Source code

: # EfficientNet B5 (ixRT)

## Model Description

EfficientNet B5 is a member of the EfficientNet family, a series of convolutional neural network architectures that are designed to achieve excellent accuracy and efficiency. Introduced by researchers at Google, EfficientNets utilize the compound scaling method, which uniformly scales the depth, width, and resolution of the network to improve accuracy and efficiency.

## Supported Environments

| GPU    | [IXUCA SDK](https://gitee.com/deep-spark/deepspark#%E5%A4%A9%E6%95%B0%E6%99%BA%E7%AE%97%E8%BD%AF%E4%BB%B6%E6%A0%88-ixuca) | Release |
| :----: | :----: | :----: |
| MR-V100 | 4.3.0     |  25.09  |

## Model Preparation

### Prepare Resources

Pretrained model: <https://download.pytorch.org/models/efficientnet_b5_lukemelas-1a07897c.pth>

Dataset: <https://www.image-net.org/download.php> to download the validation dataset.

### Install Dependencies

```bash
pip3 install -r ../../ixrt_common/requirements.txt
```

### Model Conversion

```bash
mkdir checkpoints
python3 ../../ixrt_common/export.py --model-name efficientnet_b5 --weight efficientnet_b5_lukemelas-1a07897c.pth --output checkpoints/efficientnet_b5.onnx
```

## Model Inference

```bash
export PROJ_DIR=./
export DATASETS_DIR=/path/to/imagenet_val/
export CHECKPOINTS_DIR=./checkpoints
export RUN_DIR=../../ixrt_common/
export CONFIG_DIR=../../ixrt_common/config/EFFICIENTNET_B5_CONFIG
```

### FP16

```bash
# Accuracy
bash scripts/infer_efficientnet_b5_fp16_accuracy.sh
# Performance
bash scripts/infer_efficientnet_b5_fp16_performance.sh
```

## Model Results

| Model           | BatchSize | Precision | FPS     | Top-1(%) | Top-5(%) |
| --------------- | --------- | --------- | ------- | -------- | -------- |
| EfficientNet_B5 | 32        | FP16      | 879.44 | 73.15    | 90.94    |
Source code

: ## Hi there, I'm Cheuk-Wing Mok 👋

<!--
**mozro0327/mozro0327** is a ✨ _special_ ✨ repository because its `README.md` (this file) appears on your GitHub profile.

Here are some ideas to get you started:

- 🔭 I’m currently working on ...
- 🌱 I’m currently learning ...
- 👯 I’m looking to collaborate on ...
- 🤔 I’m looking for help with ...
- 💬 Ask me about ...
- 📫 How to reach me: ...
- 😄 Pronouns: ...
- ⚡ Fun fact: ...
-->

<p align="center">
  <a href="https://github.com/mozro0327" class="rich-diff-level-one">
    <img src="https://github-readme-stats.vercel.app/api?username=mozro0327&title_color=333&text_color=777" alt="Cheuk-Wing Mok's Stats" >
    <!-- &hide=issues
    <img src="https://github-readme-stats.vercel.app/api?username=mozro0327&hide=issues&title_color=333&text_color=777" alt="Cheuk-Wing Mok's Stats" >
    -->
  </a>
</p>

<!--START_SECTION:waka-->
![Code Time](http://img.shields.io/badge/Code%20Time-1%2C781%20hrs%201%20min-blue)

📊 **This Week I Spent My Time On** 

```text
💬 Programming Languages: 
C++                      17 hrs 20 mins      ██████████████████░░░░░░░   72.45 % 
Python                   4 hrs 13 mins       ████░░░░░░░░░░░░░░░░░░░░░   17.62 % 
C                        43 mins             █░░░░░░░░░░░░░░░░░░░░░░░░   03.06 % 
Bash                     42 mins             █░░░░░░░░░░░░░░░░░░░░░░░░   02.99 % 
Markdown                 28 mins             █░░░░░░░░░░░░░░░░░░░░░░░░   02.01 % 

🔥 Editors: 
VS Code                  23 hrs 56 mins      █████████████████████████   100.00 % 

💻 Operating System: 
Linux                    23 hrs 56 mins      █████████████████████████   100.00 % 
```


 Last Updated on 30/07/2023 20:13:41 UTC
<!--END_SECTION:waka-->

= = = =

PROBLEM TO WORK ON:
Whenever "Stats" shows up in a line of the listing, copy that whole line.

COMPLETED TASK:
    <img src="https://github-readme-stats.vercel.app/api?username=mozro0327&title_color=333&text_color=777" alt="Cheuk-Wing Mok's Stats" >
    <img src="https://github-readme-stats.vercel.app/api?username=mozro0327&hide=issues&title_color=333&text_color=777" alt="Cheuk-Wing Mok's Stats" >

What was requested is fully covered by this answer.